Dungeon week two: Quick, grab the alhoun and drag it into the anti-magic zone so we can negotiate peaceful passage.
I… should have known better. I had a general idea of why the illthid lich was in the dungeon. He’s helping build up the dracolich’s undead army. I didn’t have an OGAS written out for him. It was supposed to be a hard fight – alhoun, death knight, plague spreader zombies, and a few zombie clots. My party was immediately terrified of the alhoun, who didn’t even attack them, just waved the rest of the room to do so while he went back to work. I had put an anti-magic “clean” room two doors back, and the party was still suffering its effects, being impatient as they are, so fell back on old tactics. Grab the mage and drag them away to physically attack, all the way into the anti-magic zone.
We then had a quick conversation about what this means to a lich and decided it just shut his magic off, like it did theirs, but not his self. In a panic, both in character and as a DM, as the characters started lighting torches to slowly burn his body to bits, the alhoun immediately asked for parlay. “Hey, so, is there anyway we could not do this?” And the bardiplomat was immediately hooked, as I decided the alhoun was more interested in survival than these seven bodies joining his army.

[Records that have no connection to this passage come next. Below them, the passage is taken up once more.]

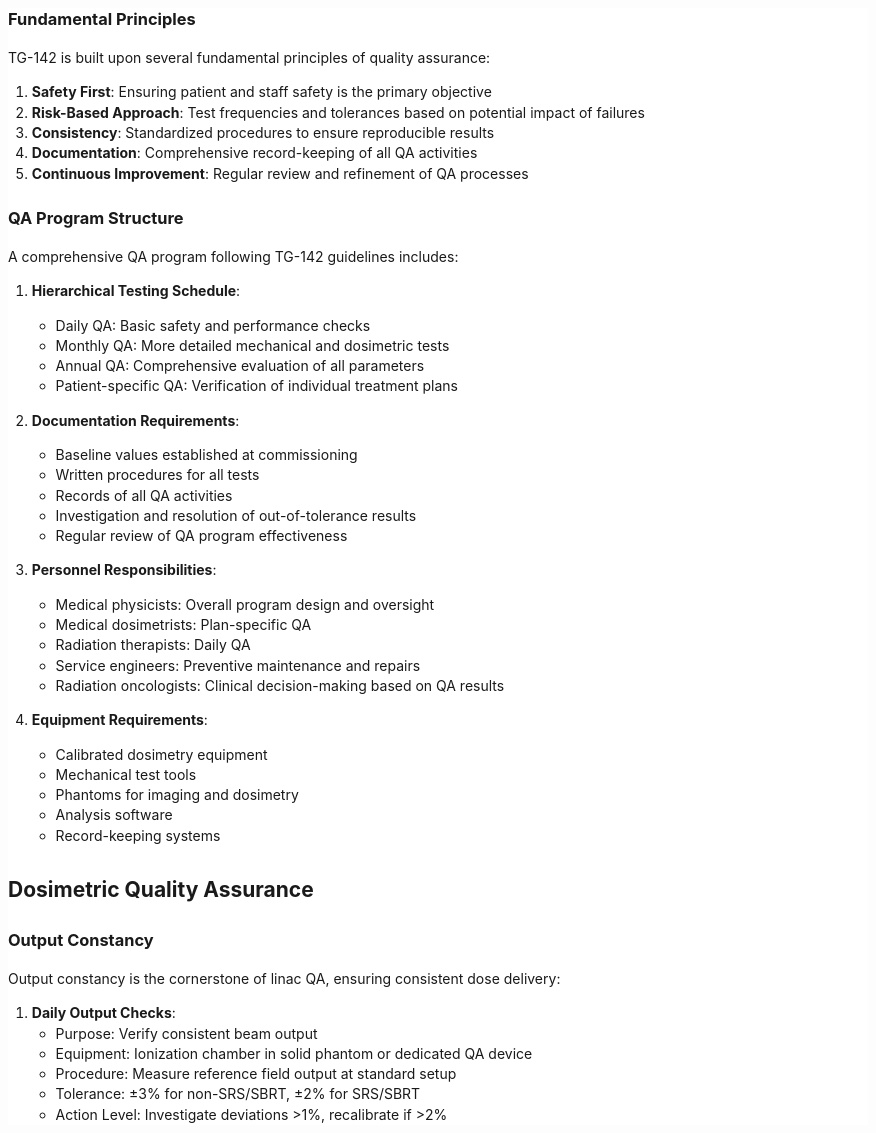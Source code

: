 ### Fundamental Principles

TG-142 is built upon several fundamental principles of quality assurance:

1. **Safety First**: Ensuring patient and staff safety is the primary objective
2. **Risk-Based Approach**: Test frequencies and tolerances based on potential impact of failures
3. **Consistency**: Standardized procedures to ensure reproducible results
4. **Documentation**: Comprehensive record-keeping of all QA activities
5. **Continuous Improvement**: Regular review and refinement of QA processes

### QA Program Structure

A comprehensive QA program following TG-142 guidelines includes:

1. **Hierarchical Testing Schedule**:
   - Daily QA: Basic safety and performance checks
   - Monthly QA: More detailed mechanical and dosimetric tests
   - Annual QA: Comprehensive evaluation of all parameters
   - Patient-specific QA: Verification of individual treatment plans

2. **Documentation Requirements**:
   - Baseline values established at commissioning
   - Written procedures for all tests
   - Records of all QA activities
   - Investigation and resolution of out-of-tolerance results
   - Regular review of QA program effectiveness

3. **Personnel Responsibilities**:
   - Medical physicists: Overall program design and oversight
   - Medical dosimetrists: Plan-specific QA
   - Radiation therapists: Daily QA
   - Service engineers: Preventive maintenance and repairs
   - Radiation oncologists: Clinical decision-making based on QA results

4. **Equipment Requirements**:
   - Calibrated dosimetry equipment
   - Mechanical test tools
   - Phantoms for imaging and dosimetry
   - Analysis software
   - Record-keeping systems

## Dosimetric Quality Assurance

### Output Constancy

Output constancy is the cornerstone of linac QA, ensuring consistent dose delivery:

1. **Daily Output Checks**:
   - Purpose: Verify consistent beam output
   - Equipment: Ionization chamber in solid phantom or dedicated QA device
   - Procedure: Measure reference field output at standard setup
   - Tolerance: ±3% for non-SRS/SBRT, ±2% for SRS/SBRT
   - Action Level: Investigate deviations >1%, recalibrate if >2%
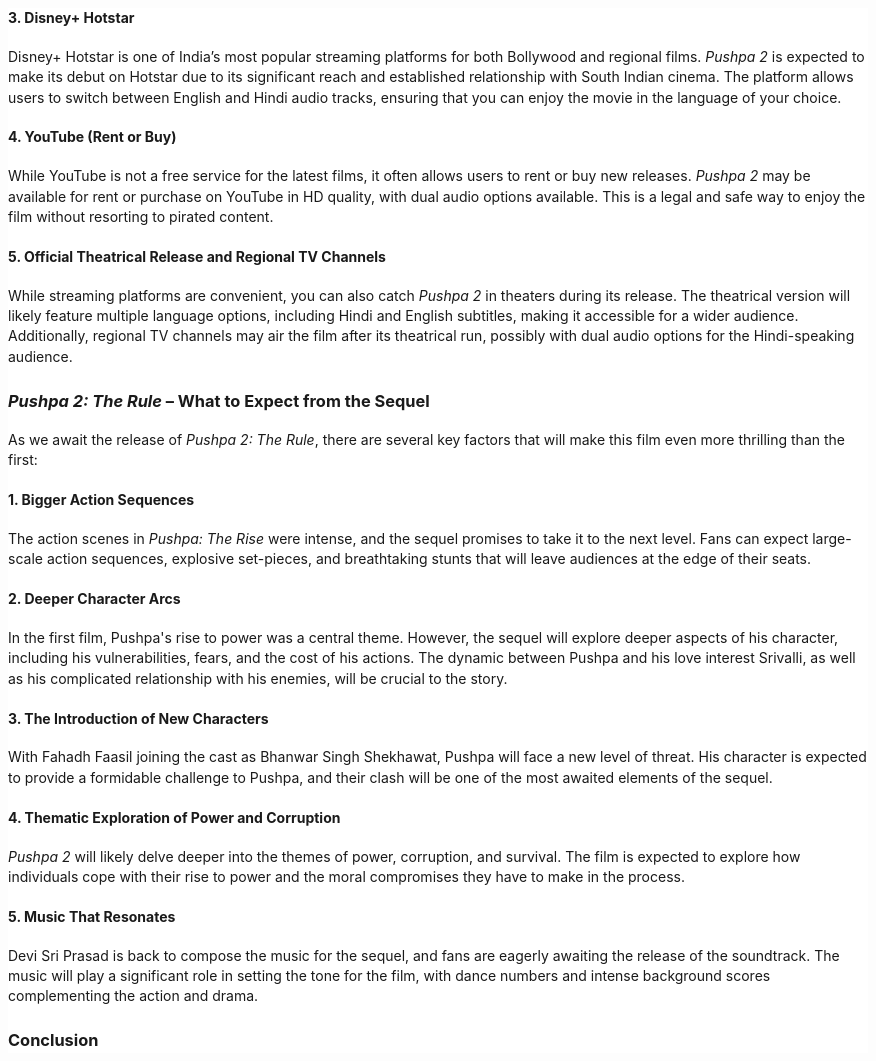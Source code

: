 #### 3. **Disney+ Hotstar**
Disney+ Hotstar is one of India’s most popular streaming platforms for both Bollywood and regional films. *Pushpa 2* is expected to make its debut on Hotstar due to its significant reach and established relationship with South Indian cinema. The platform allows users to switch between English and Hindi audio tracks, ensuring that you can enjoy the movie in the language of your choice.

#### 4. **YouTube (Rent or Buy)**
While YouTube is not a free service for the latest films, it often allows users to rent or buy new releases. *Pushpa 2* may be available for rent or purchase on YouTube in HD quality, with dual audio options available. This is a legal and safe way to enjoy the film without resorting to pirated content.

#### 5. **Official Theatrical Release and Regional TV Channels**
While streaming platforms are convenient, you can also catch *Pushpa 2* in theaters during its release. The theatrical version will likely feature multiple language options, including Hindi and English subtitles, making it accessible for a wider audience. Additionally, regional TV channels may air the film after its theatrical run, possibly with dual audio options for the Hindi-speaking audience.

### *Pushpa 2: The Rule* – What to Expect from the Sequel

As we await the release of *Pushpa 2: The Rule*, there are several key factors that will make this film even more thrilling than the first:

#### 1. **Bigger Action Sequences**
The action scenes in *Pushpa: The Rise* were intense, and the sequel promises to take it to the next level. Fans can expect large-scale action sequences, explosive set-pieces, and breathtaking stunts that will leave audiences at the edge of their seats.

#### 2. **Deeper Character Arcs**
In the first film, Pushpa's rise to power was a central theme. However, the sequel will explore deeper aspects of his character, including his vulnerabilities, fears, and the cost of his actions. The dynamic between Pushpa and his love interest Srivalli, as well as his complicated relationship with his enemies, will be crucial to the story.

#### 3. **The Introduction of New Characters**
With Fahadh Faasil joining the cast as Bhanwar Singh Shekhawat, Pushpa will face a new level of threat. His character is expected to provide a formidable challenge to Pushpa, and their clash will be one of the most awaited elements of the sequel.

#### 4. **Thematic Exploration of Power and Corruption**
*Pushpa 2* will likely delve deeper into the themes of power, corruption, and survival. The film is expected to explore how individuals cope with their rise to power and the moral compromises they have to make in the process.

#### 5. **Music That Resonates**
Devi Sri Prasad is back to compose the music for the sequel, and fans are eagerly awaiting the release of the soundtrack. The music will play a significant role in setting the tone for the film, with dance numbers and intense background scores complementing the action and drama.

### Conclusion
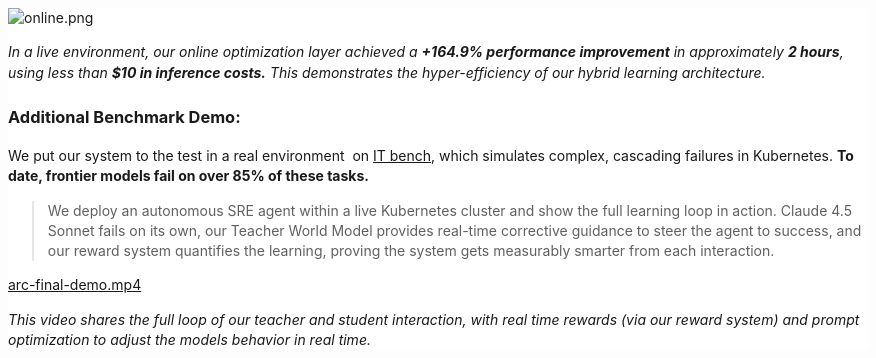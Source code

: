 ![online.png](Arc%20Pre-Seed%20Investment%20Memo%20271778a1210a80b69da5d1954987f68a/online%201.png)

*In a live environment, our online optimization layer achieved a **+164.9% performance improvement** in approximately **2 hours**, using less than **$10 in inference costs.** This demonstrates the hyper-efficiency of our hybrid learning architecture.*

### **Additional Benchmark Demo:**

We put our system to the test in a real environment  on [IT bench](https://github.com/itbench-hub/ITBench-Scenarios/tree/main/sre), which simulates complex, cascading failures in Kubernetes. **To date, frontier models fail on over 85% of these tasks.** 

> We deploy an autonomous SRE agent within a live Kubernetes cluster and show the full learning loop in action. Claude 4.5 Sonnet fails on its own, our Teacher World Model provides real-time corrective guidance to steer the agent to success, and our reward system quantifies the learning, proving the system gets measurably smarter from each interaction.
> 

[arc-final-demo.mp4](Arc%20Pre-Seed%20Investment%20Memo%20271778a1210a80b69da5d1954987f68a/arc-final-demo.mp4)

*This video shares the full loop of our teacher and student interaction, with real time rewards (via our reward system) and prompt optimization to adjust the models behavior in real time.*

The conversation was happening in undercommon, so the gnome contingent, including the bard’s most strident dissenter, could not understand. A deal was struck to allow them safe passage through his lab, a map to the dracolich included, so long as they left the place to the alhoun to run after they were done. I mean, who doesn’t want an evil fortress that once belonged to the Betrayer Gods?
This, of course, led to a long, in character, argument once the bard told the rest of the group about the deal. I love these moments. I can just sit back and relax while they play their characters to the full. They also drop theories about what might go wrong that help me plot, too. A group of seven is much more creative than my one brain. Eventually, this lead to a vote 4-3 to accept the offer. Which is where we ended.
Zoom back to me a day or two later, actually writing the OGAS for the alhoun and the death knight, and finding another problem with the deal. The death knight isn’t going to agree to it either. He works for the dracolich, not the alhoun, overseeing the work and protecting them both. It was just supposed to be the hard fight for this level of the dungeon, but now that it’s not, motivations come into play.
It just reminds me how much work I have to do for the next/final dungeon of the campaign. It’s a mind-affecting, wild-magic, deep spiral of aberrations, humanoid cultists, and a demigod. Everything with an intelligence needs an OGAS in case they try to talk to it or cure it. I really do need to dig in and get to some proper design.